■ Exercise: Would you find each line in the entries below with the string "Highest" and copy it?

■ The input:
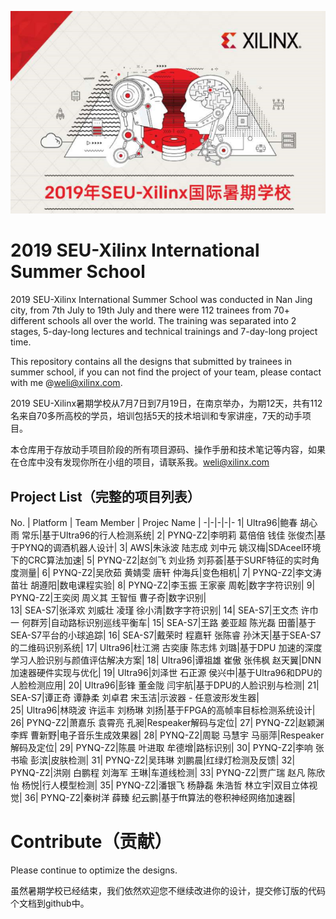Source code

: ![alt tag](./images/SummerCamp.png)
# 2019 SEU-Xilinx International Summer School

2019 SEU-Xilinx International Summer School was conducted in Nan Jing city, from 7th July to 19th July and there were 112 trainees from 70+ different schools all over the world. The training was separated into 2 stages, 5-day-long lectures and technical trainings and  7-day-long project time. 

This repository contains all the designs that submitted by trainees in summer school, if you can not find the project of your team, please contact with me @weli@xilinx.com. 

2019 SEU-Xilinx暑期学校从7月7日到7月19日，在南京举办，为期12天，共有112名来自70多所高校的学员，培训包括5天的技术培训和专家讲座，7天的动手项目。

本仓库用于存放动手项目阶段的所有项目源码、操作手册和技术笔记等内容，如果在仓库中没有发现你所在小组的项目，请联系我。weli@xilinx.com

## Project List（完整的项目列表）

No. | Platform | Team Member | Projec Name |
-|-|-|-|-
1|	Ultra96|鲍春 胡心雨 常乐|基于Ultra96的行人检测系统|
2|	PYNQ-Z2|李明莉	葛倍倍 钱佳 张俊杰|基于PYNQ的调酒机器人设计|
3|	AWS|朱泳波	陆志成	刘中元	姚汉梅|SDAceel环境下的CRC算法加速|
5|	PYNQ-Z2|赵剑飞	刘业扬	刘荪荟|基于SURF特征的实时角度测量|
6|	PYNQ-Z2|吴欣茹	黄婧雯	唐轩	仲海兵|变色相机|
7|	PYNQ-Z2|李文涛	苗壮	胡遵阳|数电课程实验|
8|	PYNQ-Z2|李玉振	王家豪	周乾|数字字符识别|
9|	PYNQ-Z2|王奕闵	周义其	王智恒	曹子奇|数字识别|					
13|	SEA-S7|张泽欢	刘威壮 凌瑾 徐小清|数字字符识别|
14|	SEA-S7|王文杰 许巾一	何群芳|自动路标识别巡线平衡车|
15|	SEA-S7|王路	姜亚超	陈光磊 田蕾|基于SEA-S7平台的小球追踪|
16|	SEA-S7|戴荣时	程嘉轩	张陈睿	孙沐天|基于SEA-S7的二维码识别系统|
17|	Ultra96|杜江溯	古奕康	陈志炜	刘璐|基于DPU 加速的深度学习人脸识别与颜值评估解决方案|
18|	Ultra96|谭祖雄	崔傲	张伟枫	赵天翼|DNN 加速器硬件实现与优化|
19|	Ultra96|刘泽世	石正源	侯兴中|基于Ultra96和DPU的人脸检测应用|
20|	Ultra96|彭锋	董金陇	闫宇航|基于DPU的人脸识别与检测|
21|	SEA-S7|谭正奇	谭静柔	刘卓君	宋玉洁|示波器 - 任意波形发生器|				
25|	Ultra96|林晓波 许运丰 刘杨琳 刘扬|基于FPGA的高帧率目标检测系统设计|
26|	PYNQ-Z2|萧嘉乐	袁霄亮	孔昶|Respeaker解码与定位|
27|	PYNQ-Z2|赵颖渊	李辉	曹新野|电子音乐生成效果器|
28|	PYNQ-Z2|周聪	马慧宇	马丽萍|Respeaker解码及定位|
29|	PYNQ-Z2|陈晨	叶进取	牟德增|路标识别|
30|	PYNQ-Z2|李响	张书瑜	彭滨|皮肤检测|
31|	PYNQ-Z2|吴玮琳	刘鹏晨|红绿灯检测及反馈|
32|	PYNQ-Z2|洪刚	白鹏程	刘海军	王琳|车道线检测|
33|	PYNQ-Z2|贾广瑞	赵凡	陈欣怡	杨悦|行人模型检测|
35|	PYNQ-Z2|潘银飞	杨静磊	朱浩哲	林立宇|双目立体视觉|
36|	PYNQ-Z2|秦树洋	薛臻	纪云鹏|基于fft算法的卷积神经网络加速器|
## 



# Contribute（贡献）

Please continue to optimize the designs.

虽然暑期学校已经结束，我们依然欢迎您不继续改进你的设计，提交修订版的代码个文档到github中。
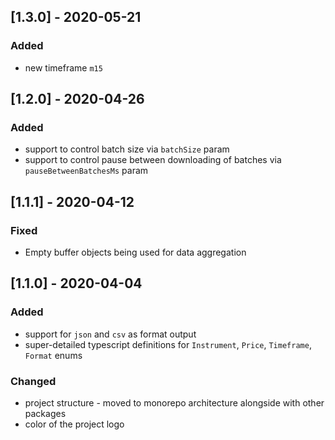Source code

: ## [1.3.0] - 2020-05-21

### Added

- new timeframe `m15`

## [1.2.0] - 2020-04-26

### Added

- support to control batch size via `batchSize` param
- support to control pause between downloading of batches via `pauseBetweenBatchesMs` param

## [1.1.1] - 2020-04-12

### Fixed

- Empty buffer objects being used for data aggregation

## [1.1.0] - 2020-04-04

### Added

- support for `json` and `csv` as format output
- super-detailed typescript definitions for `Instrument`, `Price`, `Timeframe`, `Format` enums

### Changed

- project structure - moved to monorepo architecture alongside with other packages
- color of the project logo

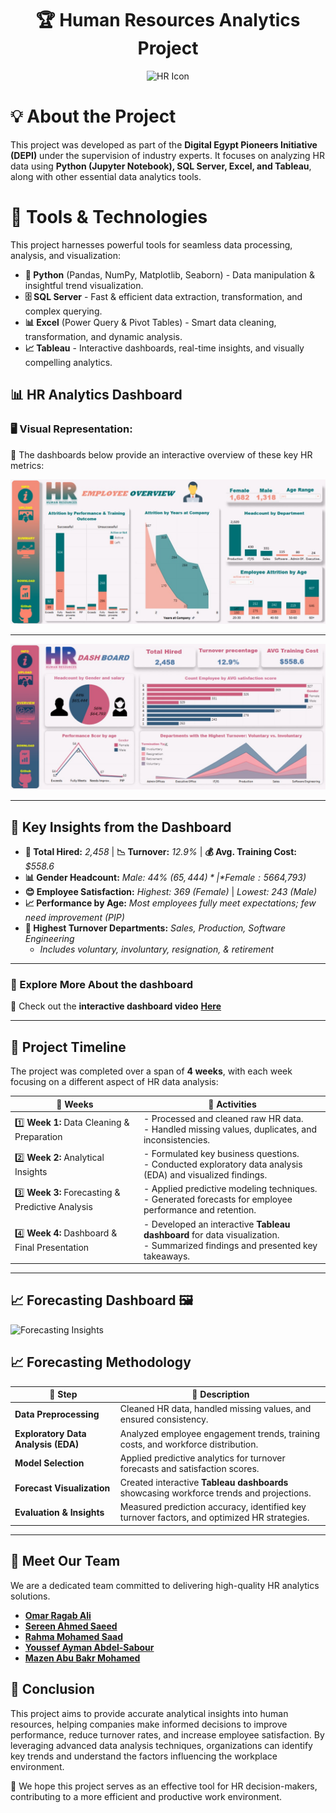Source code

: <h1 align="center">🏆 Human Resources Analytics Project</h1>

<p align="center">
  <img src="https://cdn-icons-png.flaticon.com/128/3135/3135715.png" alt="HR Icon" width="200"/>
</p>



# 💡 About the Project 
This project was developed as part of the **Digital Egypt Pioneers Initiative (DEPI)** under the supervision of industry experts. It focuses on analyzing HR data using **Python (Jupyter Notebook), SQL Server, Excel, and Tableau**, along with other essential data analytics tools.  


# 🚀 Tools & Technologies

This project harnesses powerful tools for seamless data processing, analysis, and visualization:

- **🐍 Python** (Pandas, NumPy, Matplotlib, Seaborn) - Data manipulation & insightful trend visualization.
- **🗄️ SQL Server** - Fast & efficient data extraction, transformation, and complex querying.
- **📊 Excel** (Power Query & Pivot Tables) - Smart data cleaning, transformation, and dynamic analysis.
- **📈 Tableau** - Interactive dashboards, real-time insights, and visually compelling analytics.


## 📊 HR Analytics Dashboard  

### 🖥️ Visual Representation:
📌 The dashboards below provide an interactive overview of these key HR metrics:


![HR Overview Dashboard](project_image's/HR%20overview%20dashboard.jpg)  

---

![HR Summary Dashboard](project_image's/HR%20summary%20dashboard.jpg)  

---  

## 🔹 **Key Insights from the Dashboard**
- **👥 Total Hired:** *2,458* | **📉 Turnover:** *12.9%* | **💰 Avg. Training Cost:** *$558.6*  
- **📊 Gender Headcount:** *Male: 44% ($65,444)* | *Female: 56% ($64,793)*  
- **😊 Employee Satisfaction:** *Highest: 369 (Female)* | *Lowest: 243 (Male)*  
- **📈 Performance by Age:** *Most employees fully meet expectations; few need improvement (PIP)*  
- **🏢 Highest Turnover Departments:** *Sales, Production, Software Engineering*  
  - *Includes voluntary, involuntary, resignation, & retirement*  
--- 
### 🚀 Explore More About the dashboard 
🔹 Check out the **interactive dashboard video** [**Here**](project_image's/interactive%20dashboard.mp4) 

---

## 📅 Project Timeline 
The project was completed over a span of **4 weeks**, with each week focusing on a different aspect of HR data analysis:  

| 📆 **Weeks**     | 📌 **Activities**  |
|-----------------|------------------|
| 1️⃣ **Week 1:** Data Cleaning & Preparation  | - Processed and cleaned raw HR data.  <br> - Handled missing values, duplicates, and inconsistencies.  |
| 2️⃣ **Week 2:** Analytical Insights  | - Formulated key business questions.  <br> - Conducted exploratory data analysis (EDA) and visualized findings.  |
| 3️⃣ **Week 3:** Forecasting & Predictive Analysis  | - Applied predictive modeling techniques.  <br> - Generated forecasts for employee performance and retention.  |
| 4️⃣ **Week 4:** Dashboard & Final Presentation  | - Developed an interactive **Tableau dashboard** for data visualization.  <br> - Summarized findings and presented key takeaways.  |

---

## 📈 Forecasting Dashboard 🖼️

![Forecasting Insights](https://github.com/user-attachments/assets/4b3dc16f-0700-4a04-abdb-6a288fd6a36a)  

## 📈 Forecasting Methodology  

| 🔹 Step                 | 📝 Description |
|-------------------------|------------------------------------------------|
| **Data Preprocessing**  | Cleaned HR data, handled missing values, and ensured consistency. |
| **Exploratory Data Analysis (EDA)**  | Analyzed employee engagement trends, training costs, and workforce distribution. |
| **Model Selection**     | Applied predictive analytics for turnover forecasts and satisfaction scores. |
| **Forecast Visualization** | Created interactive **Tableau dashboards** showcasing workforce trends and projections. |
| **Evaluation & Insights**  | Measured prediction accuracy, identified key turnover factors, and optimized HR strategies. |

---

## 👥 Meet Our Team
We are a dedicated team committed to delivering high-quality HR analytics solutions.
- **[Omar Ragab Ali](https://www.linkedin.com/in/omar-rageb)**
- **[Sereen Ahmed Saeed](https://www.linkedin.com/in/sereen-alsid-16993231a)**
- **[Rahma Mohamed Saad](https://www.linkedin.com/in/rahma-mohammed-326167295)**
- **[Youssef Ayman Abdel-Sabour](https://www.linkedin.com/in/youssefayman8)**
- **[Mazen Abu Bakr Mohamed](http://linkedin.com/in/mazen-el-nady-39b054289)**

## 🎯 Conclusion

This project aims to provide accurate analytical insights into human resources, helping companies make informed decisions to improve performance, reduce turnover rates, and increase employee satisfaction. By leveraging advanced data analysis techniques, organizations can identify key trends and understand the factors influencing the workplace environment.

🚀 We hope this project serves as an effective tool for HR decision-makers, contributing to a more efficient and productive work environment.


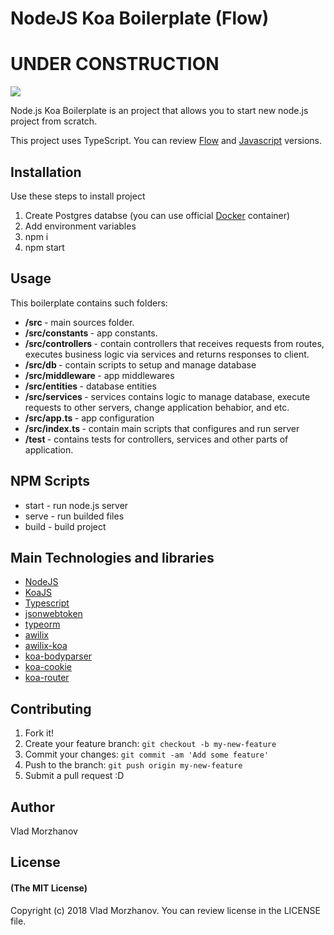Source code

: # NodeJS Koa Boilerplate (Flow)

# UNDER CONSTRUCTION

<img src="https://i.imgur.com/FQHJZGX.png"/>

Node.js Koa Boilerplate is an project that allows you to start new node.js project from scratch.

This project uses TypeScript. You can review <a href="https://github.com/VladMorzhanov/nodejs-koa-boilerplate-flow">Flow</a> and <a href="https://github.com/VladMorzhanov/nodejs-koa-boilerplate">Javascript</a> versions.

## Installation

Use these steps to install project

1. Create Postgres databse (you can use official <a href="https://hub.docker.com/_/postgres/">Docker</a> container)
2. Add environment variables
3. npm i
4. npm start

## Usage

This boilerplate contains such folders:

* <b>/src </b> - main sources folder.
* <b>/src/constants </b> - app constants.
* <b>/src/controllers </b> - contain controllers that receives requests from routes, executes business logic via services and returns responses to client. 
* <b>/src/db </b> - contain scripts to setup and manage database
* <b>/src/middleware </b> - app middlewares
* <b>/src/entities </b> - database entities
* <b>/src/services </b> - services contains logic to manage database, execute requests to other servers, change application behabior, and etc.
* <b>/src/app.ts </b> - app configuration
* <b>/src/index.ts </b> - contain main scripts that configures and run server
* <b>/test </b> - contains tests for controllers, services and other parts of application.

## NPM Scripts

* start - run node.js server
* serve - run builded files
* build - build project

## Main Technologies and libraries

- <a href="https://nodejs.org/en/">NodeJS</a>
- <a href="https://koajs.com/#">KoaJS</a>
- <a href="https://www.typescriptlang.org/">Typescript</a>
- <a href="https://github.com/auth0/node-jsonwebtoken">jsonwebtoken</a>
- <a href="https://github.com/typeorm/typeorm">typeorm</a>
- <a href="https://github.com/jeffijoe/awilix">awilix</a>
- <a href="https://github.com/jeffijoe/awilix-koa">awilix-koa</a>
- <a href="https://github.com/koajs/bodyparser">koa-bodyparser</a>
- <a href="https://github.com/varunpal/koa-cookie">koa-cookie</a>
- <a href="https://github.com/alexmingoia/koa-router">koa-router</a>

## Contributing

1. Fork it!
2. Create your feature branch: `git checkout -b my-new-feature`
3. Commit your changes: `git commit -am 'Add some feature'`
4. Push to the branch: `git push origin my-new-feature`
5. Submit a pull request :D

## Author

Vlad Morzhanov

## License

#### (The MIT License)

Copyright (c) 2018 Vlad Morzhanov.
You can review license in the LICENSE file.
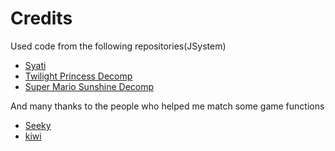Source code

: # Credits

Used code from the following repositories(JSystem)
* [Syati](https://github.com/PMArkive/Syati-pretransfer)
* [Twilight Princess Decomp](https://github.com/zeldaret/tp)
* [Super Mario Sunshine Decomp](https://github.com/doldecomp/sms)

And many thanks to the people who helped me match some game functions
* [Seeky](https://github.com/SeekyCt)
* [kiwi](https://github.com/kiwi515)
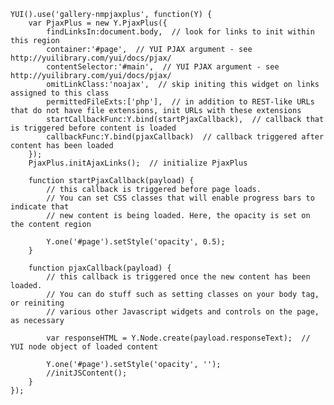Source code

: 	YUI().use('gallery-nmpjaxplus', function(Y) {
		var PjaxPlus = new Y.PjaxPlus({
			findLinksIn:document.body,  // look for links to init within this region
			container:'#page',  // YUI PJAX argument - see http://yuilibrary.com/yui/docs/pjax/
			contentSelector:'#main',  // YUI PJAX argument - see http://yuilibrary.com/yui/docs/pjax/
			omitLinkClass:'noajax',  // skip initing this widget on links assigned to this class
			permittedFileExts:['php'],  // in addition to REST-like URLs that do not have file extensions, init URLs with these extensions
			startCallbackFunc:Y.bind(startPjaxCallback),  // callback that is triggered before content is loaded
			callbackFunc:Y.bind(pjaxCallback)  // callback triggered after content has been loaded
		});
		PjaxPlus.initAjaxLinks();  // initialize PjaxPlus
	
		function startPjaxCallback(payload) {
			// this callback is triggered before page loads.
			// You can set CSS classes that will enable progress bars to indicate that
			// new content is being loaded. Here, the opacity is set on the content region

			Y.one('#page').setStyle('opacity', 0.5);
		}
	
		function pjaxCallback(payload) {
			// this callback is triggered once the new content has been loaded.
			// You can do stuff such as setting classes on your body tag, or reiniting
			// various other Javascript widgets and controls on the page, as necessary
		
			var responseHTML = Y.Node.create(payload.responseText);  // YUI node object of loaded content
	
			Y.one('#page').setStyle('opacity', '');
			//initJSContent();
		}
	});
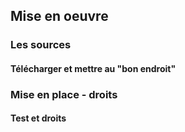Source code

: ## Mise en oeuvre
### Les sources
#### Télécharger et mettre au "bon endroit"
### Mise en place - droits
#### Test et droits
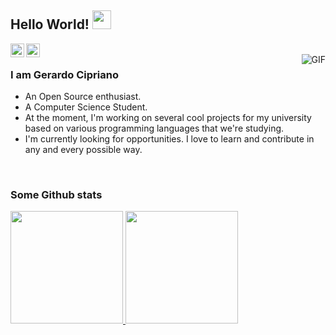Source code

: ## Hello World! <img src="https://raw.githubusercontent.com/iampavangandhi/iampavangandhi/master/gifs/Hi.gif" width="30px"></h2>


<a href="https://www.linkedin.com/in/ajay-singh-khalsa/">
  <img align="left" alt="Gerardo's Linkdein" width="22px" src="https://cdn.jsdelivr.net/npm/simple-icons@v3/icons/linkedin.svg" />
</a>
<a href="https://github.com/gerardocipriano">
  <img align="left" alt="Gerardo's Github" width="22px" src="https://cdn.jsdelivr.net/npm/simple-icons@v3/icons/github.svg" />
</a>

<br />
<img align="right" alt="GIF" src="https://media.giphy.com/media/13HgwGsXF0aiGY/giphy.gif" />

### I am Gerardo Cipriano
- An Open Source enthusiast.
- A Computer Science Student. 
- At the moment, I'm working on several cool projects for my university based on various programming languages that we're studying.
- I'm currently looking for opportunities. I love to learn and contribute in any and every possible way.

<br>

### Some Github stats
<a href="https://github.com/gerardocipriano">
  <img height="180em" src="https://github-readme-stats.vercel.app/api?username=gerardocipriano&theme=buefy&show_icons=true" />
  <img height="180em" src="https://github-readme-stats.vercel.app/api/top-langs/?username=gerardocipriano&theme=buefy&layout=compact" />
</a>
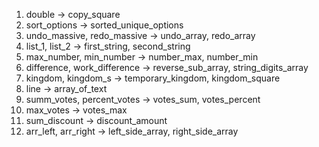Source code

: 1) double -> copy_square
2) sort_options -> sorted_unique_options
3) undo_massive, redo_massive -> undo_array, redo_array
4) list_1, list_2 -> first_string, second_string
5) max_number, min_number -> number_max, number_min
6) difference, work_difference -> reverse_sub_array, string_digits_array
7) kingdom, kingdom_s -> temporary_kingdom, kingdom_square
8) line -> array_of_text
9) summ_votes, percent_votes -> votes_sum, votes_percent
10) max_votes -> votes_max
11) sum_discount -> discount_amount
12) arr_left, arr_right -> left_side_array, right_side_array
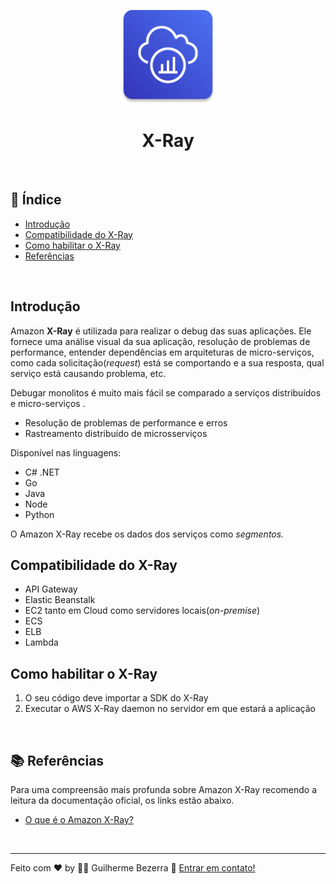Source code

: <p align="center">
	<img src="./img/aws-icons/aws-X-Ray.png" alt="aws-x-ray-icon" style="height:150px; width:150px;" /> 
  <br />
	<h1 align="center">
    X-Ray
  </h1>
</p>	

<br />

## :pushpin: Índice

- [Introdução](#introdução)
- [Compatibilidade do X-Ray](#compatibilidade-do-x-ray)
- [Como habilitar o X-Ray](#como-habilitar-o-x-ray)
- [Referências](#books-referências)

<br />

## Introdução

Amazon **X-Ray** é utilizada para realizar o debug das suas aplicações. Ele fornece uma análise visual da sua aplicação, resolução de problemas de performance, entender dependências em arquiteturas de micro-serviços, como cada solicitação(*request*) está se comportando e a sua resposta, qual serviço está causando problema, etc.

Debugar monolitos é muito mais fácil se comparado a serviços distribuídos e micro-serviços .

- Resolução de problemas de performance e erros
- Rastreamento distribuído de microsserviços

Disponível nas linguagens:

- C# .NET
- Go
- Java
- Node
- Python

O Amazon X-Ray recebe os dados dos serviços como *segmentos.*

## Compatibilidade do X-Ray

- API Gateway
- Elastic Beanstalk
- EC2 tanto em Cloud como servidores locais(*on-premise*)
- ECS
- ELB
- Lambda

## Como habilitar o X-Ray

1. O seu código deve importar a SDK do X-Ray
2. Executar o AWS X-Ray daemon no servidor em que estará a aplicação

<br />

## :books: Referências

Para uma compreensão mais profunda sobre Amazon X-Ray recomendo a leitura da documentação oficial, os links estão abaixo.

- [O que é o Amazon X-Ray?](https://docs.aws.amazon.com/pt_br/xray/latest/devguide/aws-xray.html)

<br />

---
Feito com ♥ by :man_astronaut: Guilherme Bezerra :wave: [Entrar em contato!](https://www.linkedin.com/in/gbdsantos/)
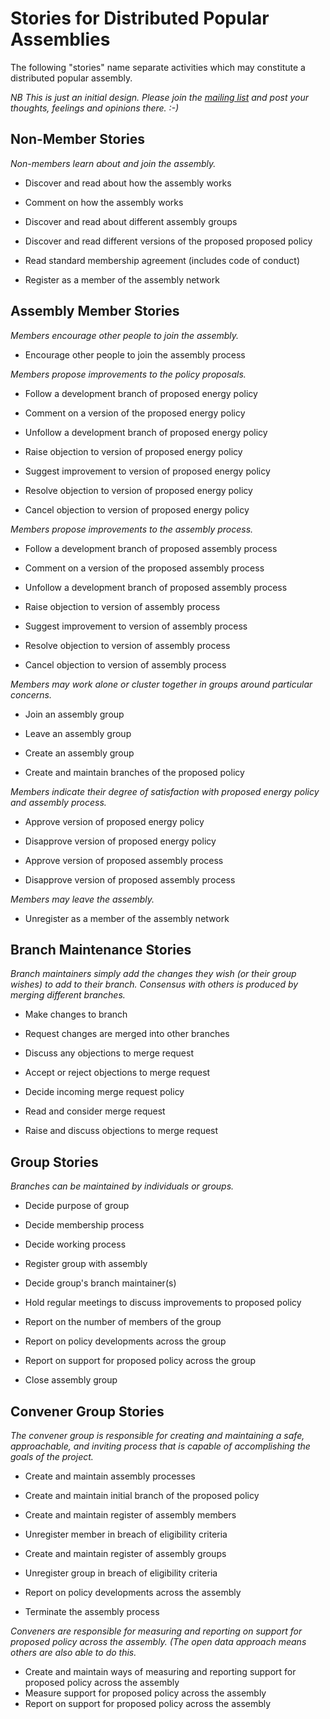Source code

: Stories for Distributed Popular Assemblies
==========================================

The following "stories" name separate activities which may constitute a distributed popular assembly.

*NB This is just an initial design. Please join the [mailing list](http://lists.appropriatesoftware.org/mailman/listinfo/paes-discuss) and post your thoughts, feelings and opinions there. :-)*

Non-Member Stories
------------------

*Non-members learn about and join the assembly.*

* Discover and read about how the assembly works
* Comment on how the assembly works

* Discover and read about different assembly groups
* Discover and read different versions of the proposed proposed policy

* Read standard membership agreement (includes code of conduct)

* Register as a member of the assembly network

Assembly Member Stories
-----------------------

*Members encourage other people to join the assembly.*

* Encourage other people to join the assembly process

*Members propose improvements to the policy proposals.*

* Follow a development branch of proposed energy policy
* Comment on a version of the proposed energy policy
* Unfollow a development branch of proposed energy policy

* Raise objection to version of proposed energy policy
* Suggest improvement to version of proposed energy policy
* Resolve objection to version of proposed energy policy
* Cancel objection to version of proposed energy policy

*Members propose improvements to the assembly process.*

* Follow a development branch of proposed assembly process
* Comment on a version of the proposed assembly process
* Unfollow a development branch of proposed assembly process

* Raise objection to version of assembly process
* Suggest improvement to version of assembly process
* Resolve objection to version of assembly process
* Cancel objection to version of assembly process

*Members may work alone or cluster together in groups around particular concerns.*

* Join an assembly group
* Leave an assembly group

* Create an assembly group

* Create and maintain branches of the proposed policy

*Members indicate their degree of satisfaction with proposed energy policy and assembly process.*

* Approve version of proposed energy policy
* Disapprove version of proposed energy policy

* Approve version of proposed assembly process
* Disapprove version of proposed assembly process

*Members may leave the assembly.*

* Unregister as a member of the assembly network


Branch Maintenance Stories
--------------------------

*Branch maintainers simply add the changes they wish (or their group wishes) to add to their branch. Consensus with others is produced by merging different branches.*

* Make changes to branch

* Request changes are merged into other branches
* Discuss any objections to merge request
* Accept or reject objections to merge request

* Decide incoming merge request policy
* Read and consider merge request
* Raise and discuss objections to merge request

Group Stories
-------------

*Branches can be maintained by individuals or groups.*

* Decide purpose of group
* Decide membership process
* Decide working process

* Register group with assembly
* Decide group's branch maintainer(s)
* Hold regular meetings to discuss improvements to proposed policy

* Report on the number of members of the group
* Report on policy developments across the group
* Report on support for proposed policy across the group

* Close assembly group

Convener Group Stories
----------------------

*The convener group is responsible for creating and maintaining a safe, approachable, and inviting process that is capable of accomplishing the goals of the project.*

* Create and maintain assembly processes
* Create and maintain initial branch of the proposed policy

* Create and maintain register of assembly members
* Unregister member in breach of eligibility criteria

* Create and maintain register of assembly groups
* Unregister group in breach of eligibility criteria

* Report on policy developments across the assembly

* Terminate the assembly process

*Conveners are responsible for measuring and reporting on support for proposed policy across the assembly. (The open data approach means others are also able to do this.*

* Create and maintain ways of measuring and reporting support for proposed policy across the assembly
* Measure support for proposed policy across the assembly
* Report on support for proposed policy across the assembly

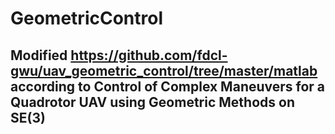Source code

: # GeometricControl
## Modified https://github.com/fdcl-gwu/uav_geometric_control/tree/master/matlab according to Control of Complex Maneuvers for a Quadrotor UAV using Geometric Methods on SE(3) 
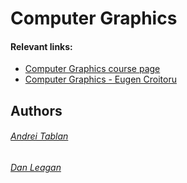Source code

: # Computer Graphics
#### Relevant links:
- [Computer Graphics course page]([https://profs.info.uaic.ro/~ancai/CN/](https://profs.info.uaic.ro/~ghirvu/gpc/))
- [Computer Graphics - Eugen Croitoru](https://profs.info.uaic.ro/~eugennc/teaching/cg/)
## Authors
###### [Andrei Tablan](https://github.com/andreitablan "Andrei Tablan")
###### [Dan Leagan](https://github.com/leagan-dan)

■ Written answer:
- **😊 Employee Satisfaction:** *Highest: 369 (Female)* | *Lowest: 243 (Male)*  
- **🏢 Highest Turnover Departments:** *Sales, Production, Software Engineering*  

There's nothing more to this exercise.